The review determined that neither Anacortes shipbuilder Dakota Creek Industries nor the buyer, Fisherman’s Finest, knew components of the ship violated the Jones Act, said Amy Midgett, media relations officer with the Coast Guard.
The review was the last step in a nearly year-and-a-half battle to secure a waiver that forgives Dakota Creek for using too much foreign-fabricated material in the hull of the $75 million ship.
The waiver was signed into law in December as part of the Frank LoBiondo Coast Guard Authorization Act of 2018.
“It hasn’t really sunk in yet,” Dakota Creek Vice President Mike Nelson said. “I’m so used to waiting for the other shoe to drop.”

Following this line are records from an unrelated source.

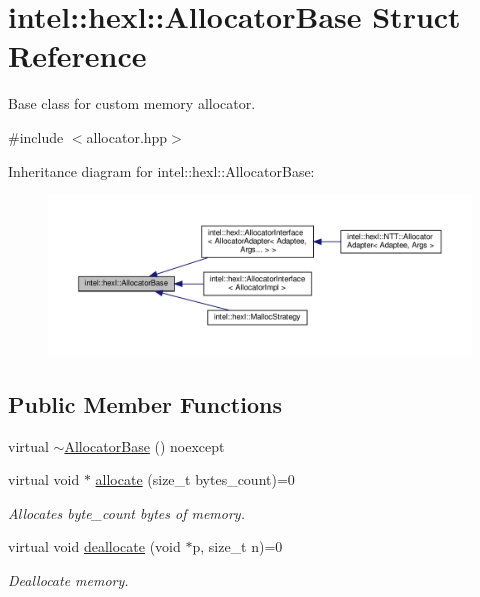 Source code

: \hypertarget{structintel_1_1hexl_1_1AllocatorBase}{}\section{intel\+:\+:hexl\+:\+:Allocator\+Base Struct Reference}
\label{structintel_1_1hexl_1_1AllocatorBase}


Base class for custom memory allocator.  




{\ttfamily \#include $<$allocator.\+hpp$>$}



Inheritance diagram for intel\+:\+:hexl\+:\+:Allocator\+Base\+:
\nopagebreak
\begin{figure}[H]
\begin{center}
\leavevmode
\includegraphics[width=350pt]{structintel_1_1hexl_1_1AllocatorBase__inherit__graph}
\end{center}
\end{figure}
\subsection*{Public Member Functions}
\begin{DoxyCompactItemize}
\item 
virtual \hyperlink{structintel_1_1hexl_1_1AllocatorBase_ac8a2afdc70cef8b7c9342aa2281ea4d5}{$\sim$\+Allocator\+Base} () noexcept
\item 
virtual void $\ast$ \hyperlink{structintel_1_1hexl_1_1AllocatorBase_aadf587e7617fbace2e9d3b4f9d9e8af0}{allocate} (size\+\_\+t bytes\+\_\+count)=0
\begin{DoxyCompactList}\small\item\em Allocates byte\+\_\+count bytes of memory. \end{DoxyCompactList}\item 
virtual void \hyperlink{structintel_1_1hexl_1_1AllocatorBase_a0f03686f9b78728d4d228ceaf4c2948e}{deallocate} (void $\ast$p, size\+\_\+t n)=0
\begin{DoxyCompactList}\small\item\em Deallocate memory. \end{DoxyCompactList}\end{DoxyCompactItemize}


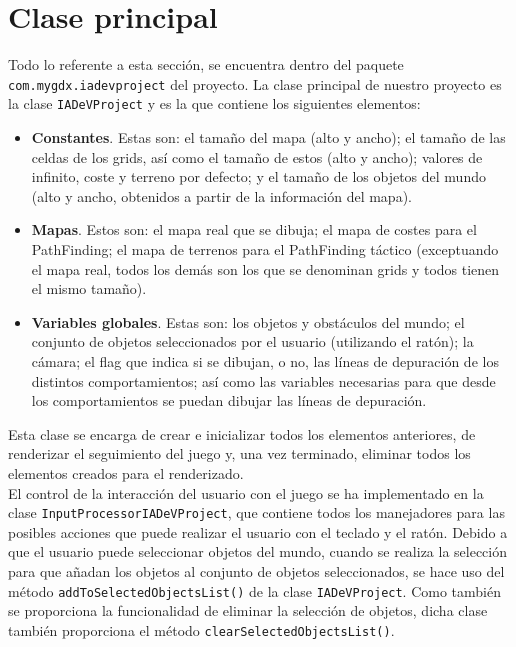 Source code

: \medskip
\section{Clase principal}
Todo lo referente a esta sección, se encuentra dentro del paquete \texttt{com.mygdx.iadevproject} del proyecto. La clase principal de nuestro proyecto es la clase \texttt{IADeVProject} y es la que contiene los siguientes elementos:
\begin{itemize}
 \item \textbf{Constantes}. Estas son: el tamaño del mapa (alto y ancho); el tamaño de las celdas de los grids, así como el tamaño de estos (alto y ancho); valores de infinito, coste y terreno por defecto; y el tamaño de los objetos del mundo (alto y ancho, obtenidos a partir de la información del mapa).
 \item \textbf{Mapas}. Estos son: el mapa real que se dibuja; el mapa de costes para el PathFinding; el mapa de terrenos para el PathFinding táctico (exceptuando el mapa real, todos los demás son los que se denominan grids y todos tienen el mismo tamaño).
 \item \textbf{Variables globales}. Estas son: los objetos y obstáculos del mundo; el conjunto de objetos seleccionados por el usuario (utilizando el ratón); la cámara; el flag que indica si se dibujan, o no, las líneas de depuración de los distintos comportamientos; así como las variables necesarias para que desde los comportamientos se puedan dibujar las líneas de depuración.
\end{itemize}

Esta clase se encarga de crear e inicializar todos los elementos anteriores, de renderizar el seguimiento del juego y, una vez terminado, eliminar todos los elementos creados para el renderizado. \\

El control de la interacción del usuario con el juego se ha implementado en la clase \texttt{InputProcessorIADeVProject}, que contiene todos los manejadores para las posibles acciones que puede realizar el usuario con el teclado y el ratón. Debido a que el usuario puede seleccionar objetos del mundo, cuando se realiza la selección para que añadan los objetos al conjunto de objetos seleccionados, se hace uso del método \texttt{addToSelectedObjectsList()} de la clase \texttt{IADeVProject}. Como también se proporciona la funcionalidad de eliminar la selección de objetos, dicha clase también proporciona el método \texttt{clearSelectedObjectsList()}. \\


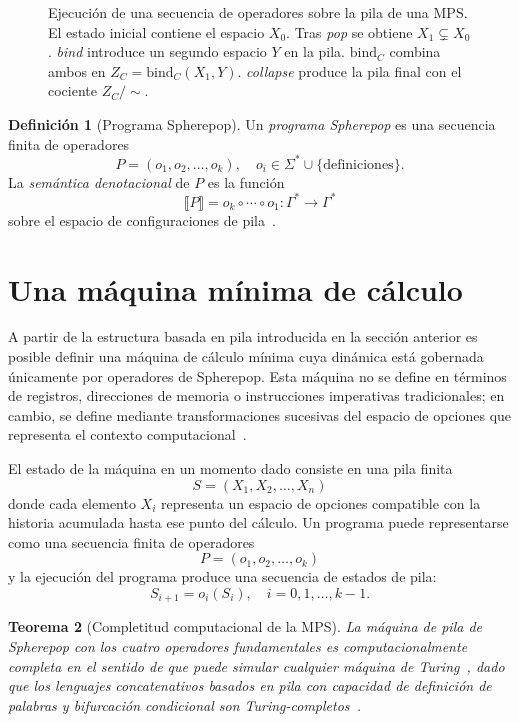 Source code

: \documentclass[12pt]{article}
\theoremstyle{plain}
\newtheorem{theorem}{Teorema}[section]
\theoremstyle{definition}
\newtheorem{definition}[theorem]{Definición}
\begin{document}
\begin{figure}[ht]
\caption{Ejecución de una secuencia de operadores sobre la pila de una MPS. El estado inicial contiene el espacio $X_0$. Tras \emph{pop} se obtiene $X_1 \subsetneq X_0$. \emph{bind} introduce un segundo espacio $Y$ en la pila. $\mathrm{bind}_C$ combina ambos en $Z_C = \mathrm{bind}_C(X_1, Y)$. \emph{collapse} produce la pila final con el cociente $Z_C / {\sim}$.}
\label{fig:pila_ejecucion}
\end{figure}

\begin{definition}[Programa Spherepop]
\label{def:programa}
Un \emph{programa Spherepop} es una secuencia finita de operadores
\[
P = (o_1, o_2, \ldots, o_k), \quad o_i \in \Sigma^* \cup \{\text{definiciones}\}.
\]
La \emph{semántica denotacional} de $P$ es la función
\[
\llbracket P \rrbracket = o_k \circ \cdots \circ o_1 : \Gamma^* \to \Gamma^*
\]
sobre el espacio de configuraciones de pila~\cite{plotkin,abramsky}.
\end{definition}

\section{Una máquina mínima de cálculo}
\label{sec:maquina}

A partir de la estructura basada en pila introducida en la sección anterior es posible definir una máquina de cálculo mínima cuya dinámica está gobernada únicamente por operadores de Spherepop. Esta máquina no se define en términos de registros, direcciones de memoria o instrucciones imperativas tradicionales; en cambio, se define mediante transformaciones sucesivas del espacio de opciones que representa el contexto computacional~\cite{moore,turner}.

El estado de la máquina en un momento dado consiste en una pila finita
\[
S = (X_1, X_2, \ldots, X_n)
\]
donde cada elemento $X_i$ representa un espacio de opciones compatible con la historia acumulada hasta ese punto del cálculo. Un programa puede representarse como una secuencia finita de operadores
\[
P = (o_1, o_2, \ldots, o_k)
\]
y la ejecución del programa produce una secuencia de estados de pila:
\[
S_{i+1} = o_i(S_i), \quad i = 0, 1, \ldots, k-1.
\]

\begin{theorem}[Completitud computacional de la MPS]
\label{thm:completitud}
La máquina de pila de Spherepop con los cuatro operadores fundamentales es computacionalmente completa en el sentido de que puede simular cualquier máquina de Turing~\cite{turing}, dado que los lenguajes concatenativos basados en pila con capacidad de definición de palabras y bifurcación condicional son Turing-completos~\cite{moore,turner}.
\end{theorem}
\end{document}
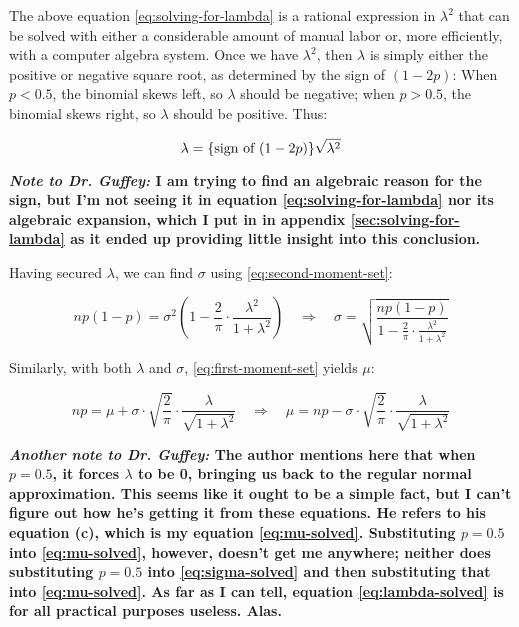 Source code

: \documentclass{article}
\begin{document}
The above equation \eqref{eq:solving-for-lambda} is a rational expression in
$\lambda^2$ that can be solved with either a considerable amount of manual
labor or, more efficiently, with a computer algebra system. Once we have
$\lambda^2$, then $\lambda$ is simply either the positive or negative square
root, as determined by the sign of $(1-2p)$: When $p < 0.5$, the binomial skews
left, so $\lambda$ should be negative; when $p > 0.5$, the binomial skews
right, so $\lambda$ should be positive. Thus:

\begin{equation}
  \label{eq:lambda-solved}
  \lambda = \textnormal{\{sign of $(1-2p)$\}} \sqrt{\lambda^2}
\end{equation}

\textbf{\textit{Note to Dr. Guffey:} I am trying to find an algebraic reason
for the sign, but I'm not seeing it in equation \eqref{eq:solving-for-lambda}
nor its algebraic expansion, which I put in in appendix
\ref{sec:solving-for-lambda} as it ended up providing little insight into this
conclusion.}

Having secured $\lambda$, we can find $\sigma$ using
\eqref{eq:second-moment-set}:

\begin{equation}
  \label{eq:sigma-solved}
  np(1-p) = \sigma^2 \left( 1 - \frac{2}{\pi} \cdot \frac{\lambda^2}{1 + \lambda^2} \right) \quad\Rightarrow\quad
  \sigma = \sqrt{\frac{np(1-p)}{1 - \frac{2}{\pi} \cdot \frac{\lambda^2}{1 + \lambda^2}}}
\end{equation}

Similarly, with both $\lambda$ and $\sigma$, \eqref{eq:first-moment-set} yields
$\mu$:

\begin{equation}
  \label{eq:mu-solved}
  np = \mu + \sigma \cdot \sqrt{\frac{2}{\pi}} \cdot \frac{\lambda}{\sqrt{1 + \lambda^2}} \quad\Rightarrow\quad
  \mu = np - \sigma \cdot \sqrt{\frac{2}{\pi}} \cdot \frac{\lambda}{\sqrt{1 + \lambda^2}}
\end{equation}

\textbf{\textit{Another note to Dr. Guffey:} The author mentions here that when
$p=0.5$, it forces $\lambda$ to be 0, bringing us back to the regular normal
approximation. This seems like it ought to be a simple fact, but I can't figure
out how he's getting it from these equations. He refers to his equation (c),
which is my equation \eqref{eq:mu-solved}. Substituting $p=0.5$ into
\eqref{eq:mu-solved}, however, doesn't get me anywhere; neither does
substituting $p=0.5$ into \eqref{eq:sigma-solved} and then substituting that
into \eqref{eq:mu-solved}. As far as I can tell, equation
\eqref{eq:lambda-solved} is for all practical purposes useless. Alas.}
\end{document}
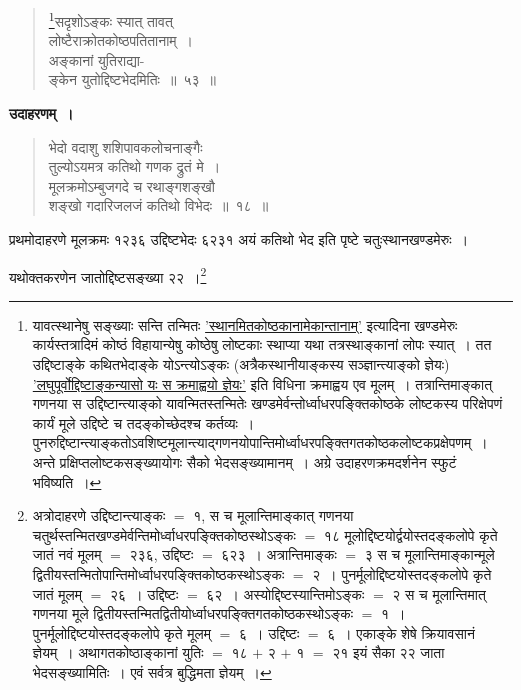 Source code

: \documentclass[11pt, openany]{book}
\begin{document}
\begin{quote}
\renewcommand{\thefootnote}{१}\footnote{यावत्स्थानेषु सङ्ख्याः सन्ति तन्मितः \hyperref[13.25]{'स्थानमितकोष्ठकानामेकान्तानाम्'} इत्यादिना खण्डमेरुः कार्यस्तत्रादिमं कोष्ठं विहायान्येषु कोष्ठेषु लोष्टकाः स्थाप्या यथा तत्रस्थाङ्कानां लोपः स्यात्~। तत उद्दिष्टाङ्के कथितभेदाङ्के योऽन्त्योऽङ्कः (अत्रैकस्थानीयाङ्कस्य सञ्ज्ञान्त्याङ्को ज्ञेयः) \hyperref[13.49]{'लघुपूर्वोद्दिष्टाङ्कन्यासो यः स क्रमाह्वयो ज्ञेयः'} इति विधिना क्रमाह्वय एव मूलम्~। तत्रान्तिमाङ्कात् गणनया स उद्दिष्टान्त्याङ्को यावन्मितस्तन्मितेः खण्डमेर्वन्तोर्ध्वाधरपङ्क्तिकोष्ठके लोष्टकस्य परिक्षेपणं कार्यं मूले उद्दिष्टे च तदङ्कोच्छेदश्च कर्तव्यः~। पुनरुद्दिष्टान्त्याङ्कतोऽवशिष्टमूलान्त्याद्गणनयोपान्तिमोर्ध्वाधरपङ्क्तिगतकोष्ठकलोष्टकप्रक्षेपणम्~। अन्ते प्रक्षिप्तलोष्टकसङ्ख्यायोगः सैको भेदसङ्ख्यामानम्~। अग्रे उदाहरणक्रमदर्शनेन स्फुटं भविष्यति~।}{\gk सदृशोऽङ्कः स्यात् तावत्\\
लोष्टैराक्रोतकोष्ठपतितानाम्~।\\
अङ्कानां युतिराद्या-\\
ङ्केन युतोद्दिष्टभेदमितिः~॥~५३~॥}
\end{quote}

\textbf{उदाहरणम्~।}

\begin{quote}
{\ex भेदो वदाशु शशिपावकलोचनाङ्गैः\\
तुल्योऽयमत्र कतिथो गणक द्रुतं मे~।\\
मूलक्रमोऽम्बुजगदे च रथाङ्गशङ्खौ\\
शङ्खो गदारिजलजं कतिथो विभेदः~॥~१८~॥	}
\end{quote}

प्रथमोदाहरणे मूलक्रमः १२३६ उद्दिष्टभेदः ६२३१ अयं कतिथो भेद इति पृष्टे चतुःस्थानखण्डमेरुः~।

\newpage

यथोक्तकरणेन जातोद्दिष्टसङ्ख्या २२~।\renewcommand{\thefootnote}{*}\footnote{अत्रोदाहरणे उद्दिष्टान्त्याङ्कः $=$ १, स च मूलान्तिमाङ्कात् गणनया चतुर्थस्तन्मितखण्डमेर्वन्तिमोर्ध्वाधरपङ्क्तिकोष्ठस्थोऽङ्कः $=$ १८ मूलोद्दिष्टयोर्द्वयोस्तदङ्कलोपे कृते जातं नवं मूलम् $=$ २३६, उद्दिष्टः $=$ ६२३~। अत्रान्तिमाङ्कः $=$ ३ स च मूलान्तिमाङ्कान्मूले द्वितीयस्तन्मितोपान्तिमोर्ध्वाधरपङ्क्तिकोष्ठकस्थोऽङ्कः $=$ २~। पुनर्मूलोद्दिष्टयोस्तदङ्कलोपे कृते जातं मूलम् $=$ २६~। उद्दिष्टः $=$ ६२~। अस्योद्दिष्टस्यान्तिमोऽङ्कः $=$ २ स च मूलान्तिमात् गणनया मूले द्वितीयस्तन्मितद्वितीयोर्ध्वाधरपङ्क्तिगतकोष्ठकस्थोऽङ्कः $=$ १~। पुनर्मूलोद्दिष्टयोस्तदङ्कलोपे कृते मूलम् $=$ ६~। उद्दिष्टः $=$ ६~। एकाङ्के शेषे क्रियावसानं ज्ञेयम्~। अथागतकोष्ठाङ्कानां युतिः $=$ १८ $+$ २ $+$ १ $=$ २१ इयं सैका २२ जाता भेदसङ्ख्यामितिः~। एवं सर्वत्र बुद्धिमता ज्ञेयम्~।}\\
\end{document}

The waiver failed to get through Congress twice in the past two years.
The mistake in using too much foreign-fabricated material has cost Dakota Creek jobs, revenue and work opportunities, Nelson said.
The company let go more than half its employees since learning of the Jones Act violation, Nelson said previously.
“I don’t think we’ll ever really know what the full impact has been,” he said. “There’s probably opportunities we missed that we didn’t even know about.”
Now, Nelson said the company will begin to rebuild from its current 220 employees. He said the company hopes to hire about 50 people by the end of the year.
U.S. Rep. Rick Larsen helped champion the waiver for America’s Finest.
“The employees at Dakota Creek support a job-creating industry that strengthens national defense and fosters innovation and contributes to the maritime economy in Washington state and Alaska,” he said in a news release. “I am proud to be a part of giving the hard working employees at Dakota Creek a stronger future.”
At 264 feet, America’s Finest is the largest catcher and processor built in the U.S. in the past 30 years, Fishermen’s Finest President Dennis Moran said previously.
The waiver puts some limitations on the ship’s fishing capacity by capping the number of fish the vessel can harvest and deliver. The limitations also apply to two other Fishermen’s Finest vessels — the U.S. Intrepid and American No. 1.
The cap applies to 53 types of fish, which will need to be counted if caught. Moran said the cap will result in the company having to throw dead fish overboard.
“It’s complete nonsense and one of the worst wastes of fishing resources I’ve ever seen,” Moran said.
Navigating the limitations on all three boats will be an accounting nightmare, he said.
“That’s just the punishment that somebody in Congress decided to levy against our company, which is the victim of this mistake,” Moran said.